Perbincangan itu selalu terjadi di setiap pagi, dan seperti biasa, Raja Monyet selalu merasa jengkel dengan pertanyaan - pertanyaan sepele yang diajukan oleh Li Li. Dia pun mencoba berpindah ke gunung yang lebih tinggi untuk memperoleh kehidupan damainya kembali, menjauh dari Li Li yang selalu merusak dengan suara berisiknya yang selalu bergema setiap kali mereka berjumpa.

Namun, ketika mendapatkan kesunyian di gunung barunya itu, Raja Monyet mulai merasakan kerinduan di dalam dirinya. Dia merindukan keributan yang selalu ada di setiap harinya, dengan penuh semangat menunggu kedatangan panda kecil yang akan melalui segala rintangan untuk melintasi hutan pegunungan. Ketika hari - hari berlalu dalam keheningan, kerinduannya semakin memuncak. Tiba - tiba dia merasa ingin mencari Li Li dan bertanya kepadanya mengapa segala sesuatu di dunia ini harus memiliki nama. Hal itu telah menjadi kegusaran yang mengakar dalam dirinya.

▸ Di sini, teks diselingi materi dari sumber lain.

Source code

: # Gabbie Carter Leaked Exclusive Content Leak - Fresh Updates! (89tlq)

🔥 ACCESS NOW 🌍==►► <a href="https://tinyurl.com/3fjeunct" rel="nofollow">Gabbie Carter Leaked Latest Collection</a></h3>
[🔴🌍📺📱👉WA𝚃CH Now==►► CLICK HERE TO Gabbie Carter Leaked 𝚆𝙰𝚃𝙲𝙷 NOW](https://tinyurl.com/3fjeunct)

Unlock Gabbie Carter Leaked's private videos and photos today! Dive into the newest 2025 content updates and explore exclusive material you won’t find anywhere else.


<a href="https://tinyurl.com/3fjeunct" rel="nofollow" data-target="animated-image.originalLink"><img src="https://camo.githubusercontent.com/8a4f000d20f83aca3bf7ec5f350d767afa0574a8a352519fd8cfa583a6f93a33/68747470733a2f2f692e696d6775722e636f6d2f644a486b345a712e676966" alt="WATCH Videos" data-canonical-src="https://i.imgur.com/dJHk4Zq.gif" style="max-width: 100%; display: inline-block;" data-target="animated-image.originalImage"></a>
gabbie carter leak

Namun, saat turun dari gunung, dia mendengar ratapan kesedihan itu lagi. Namun kali ini, Li Li lah yang mengalami sesuatu yang mereka sebut dengan kematian. Tiga hari telah berlalu, hujan kembali menyebabkan banjir. Deru arus yang ganas tidak dapat mencapai puncak yang jauh, dan ketika sungai itu menghanyutkan Li Li, ternyata kedua tangannya masih menggenggam buah persik. Di saat - saat terakhirnya, dia meyakinkan kepada teman - temannya bahwa Raja Monyet pasti akan datang menyelamatkannya, karena tidak ada yang tidak dapat dilakukan oleh Raja Monyet.

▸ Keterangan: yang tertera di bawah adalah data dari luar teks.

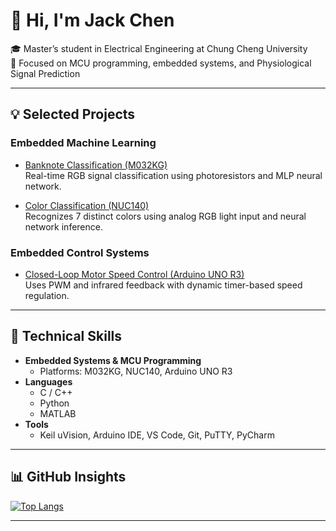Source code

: # 👋 Hi, I'm Jack Chen

🎓 Master’s student in Electrical Engineering at Chung Cheng University  
🔬 Focused on MCU programming, embedded systems, and Physiological Signal Prediction


---

## 💡 Selected Projects

### Embedded Machine Learning
- [Banknote Classification (M032KG)](https://github.com/Weichi910622/Banknote-Recognition)  
  Real-time RGB signal classification using photoresistors and MLP neural network.
  
- [Color Classification (NUC140)](https://github.com/Weichi910622/Color-Recognition)  
  Recognizes 7 distinct colors using analog RGB light input and neural network inference.

### Embedded Control Systems
- [Closed-Loop Motor Speed Control (Arduino UNO R3)](https://github.com/Weichi910622/Closed-Loop-Motor-Speed-Control)  
  Uses PWM and infrared feedback with dynamic timer-based speed regulation.

---

## 🔧 Technical Skills

- **Embedded Systems & MCU Programming**
  - Platforms: M032KG, NUC140, Arduino UNO R3
- **Languages**
  - C / C++
  - Python
  - MATLAB
- **Tools**
  - Keil uVision, Arduino IDE, VS Code, Git, PuTTY, PyCharm

---

## 📊 GitHub Insights

[![Top Langs](https://github-readme-stats.vercel.app/api/top-langs/?username=Weichi910622&layout=donut&exclude_repo=Weichi910622.github.io&theme=tokyonight)](https://github.com/anuraghazra/github-readme-stats)

---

"Kamu pasti bisa menyelamatkan Li Li, kan? Dia udah percaya banget sama kamu! Kumohon gunakan kekuatan dewamu untuk menghidupkannya kembali! Raja Monyet yang agung, tolong selamatkan dia!" Ucap para Panda yang kini mulai menarik - narik tangannya untuk menghidupan Li Li yang telah terbujur kaku di hadapannya.

Raja Monyet berdiri ketakukan atas ketidakberdayaannya. Apa itu kehidupan? Apa itu kematian? Bagaimana dia bisa menyelamatkan Li Li jika dia saja tidak memahami konsep tersebut? Pertanyaan demi pertanyaan berputar - putar di benaknya seperti sebuah angin topan.

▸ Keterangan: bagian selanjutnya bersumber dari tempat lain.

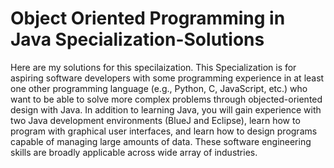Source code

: # Object Oriented Programming in Java Specialization-Solutions
 Here are my solutions for this specilaization. This Specialization is for aspiring software developers with some programming experience in at least one other programming language (e.g., Python, C, JavaScript, etc.) who want to be able to solve more complex problems through objected-oriented design with Java. In addition to learning Java, you will gain experience with two Java development environments (BlueJ and Eclipse), learn how to program with graphical user interfaces, and learn how to design programs capable of managing large amounts of data. These software engineering skills are broadly applicable across wide array of industries.
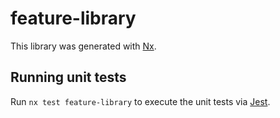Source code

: # feature-library

This library was generated with [Nx](https://nx.dev).

## Running unit tests

Run `nx test feature-library` to execute the unit tests via [Jest](https://jestjs.io).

"Aku tidak bisa menyelamatkannya. Aku tidak bisa menyelamatkan siapa pun! Aku bukan dewa, aku.... AKU BAHKAN TIDAK MEMILIKI NAMA!" Teriak Raja Monyet dengan penuh rasa putus asa. Kedua air matanya kini mengalir deras, berpadu dengan guyuran hujan yang telah membasahi sekujur tubuhnya.

Dia pun mulai berlari kencang entah kemana, pikirannya dikuasai oleh gagasan mengenai kematian yang tidak pernah bisa dia pahami. 

"Sebenarnya kemana perginya seseorang yang mengalami kematian?" Pertanyaan itu terus ada di dalam benaknya, tak henti - hentinya dia mencari jawabannya, namun tetap saja tidak ada satu pun clue yang bisa dia temukan untuk mendapatkan jawabannya.

Saat Raja Monyet berlari dengan penuh rasa keputusasaannya, sebuah petunjuk pun muncul bagaikan sambaran petir, petunjuk itu menuntunnya ke sebuah jalur di utara yang mengarah ke gunung tempat kelahirannya. 

Dia teringat perbincangan para panda yang mengatakan bahwa tempat kelahiran seseorang memiliki kekuatan untuk menghibur jiwa yang paling hancur sekalipun, mungkin di tempat kelahirannya lah dia bisa menemukan jawaban dari seluruh pertanyaannya, setidaknya itulah jawaban yang bisa didapatkan oleh Raja Monyet saat itu.

Setelah melakukan perjalanan yang tak terhitung jauhnya, akhirnya dia tiba di tempat kelahirannya, dimana batu - batu yang hancur saat dia dilahirkan masih tergeletak di puncak bukit. Dia pun mengumpulkannya ke dalam pelukan erat, dan pada saat itu batu - batu yang dingin dan tak bernyawa itu tampak berdenyut dengan kehangatan yang nyata. Dia membiarkan rasa kantuk menyelimutinya, dan begitulah awal dari tidur panjangnya bermula. 

Sang Raja Monyet akhirnya tertidur selama ribuan tahun lamanya hingga akhirnya dia terbangun kembali setelah dunia berguncang dengan begitu kerasnya. Ternyata seekor naga hitam lah yang telah membangunkannya. Naga itu tampak berlumuran darah dan tak henti - hentinya menabrak dinding penghalang yang entah bagaimana terbentuk di sekelilingnya.

"Dari mana datangnya lalat yang mengganggu ini?" Ucap Raja Monyet dengan penuh rasa kesal.

Dia pun mengalahkan naga itu dengan mudah, tetapi kemudian melihat kedatangan naga lain yang serupa namun berwarna perak, bukan hitam. Akan tetapi, naga yang satu ini tidak datang untuk bertarung. Naga perak itu datang untuk menjelaskan apa yang telah terjadi ketika sang Raja Monyet tertidur, dan bagaimana negeri ini telah berubah drastis selama berabad - abad. Kerumunan pengungsi telah melarikan diri dari kehancuran perang dan mencari perlindungan disini. 

Naga perak itu berperan sebagai penjaga yang dipercayakan untuk menjaga keselamatan mereka. Namun, perselisihan telah terjadi di antara dia dan saudara - saudaranya. Demi manusia, naga perak tidak memiliki pilihan selain membunuh kerabatnya sendiri, sebuah tugas yang menyedihkan yang secara tidak sengaja menyebabkan pusaran bencana di laut utara. Karena bencana ini, naga perak telah memutuskan untuk meredakan badai dengan tubuhnya sendiri.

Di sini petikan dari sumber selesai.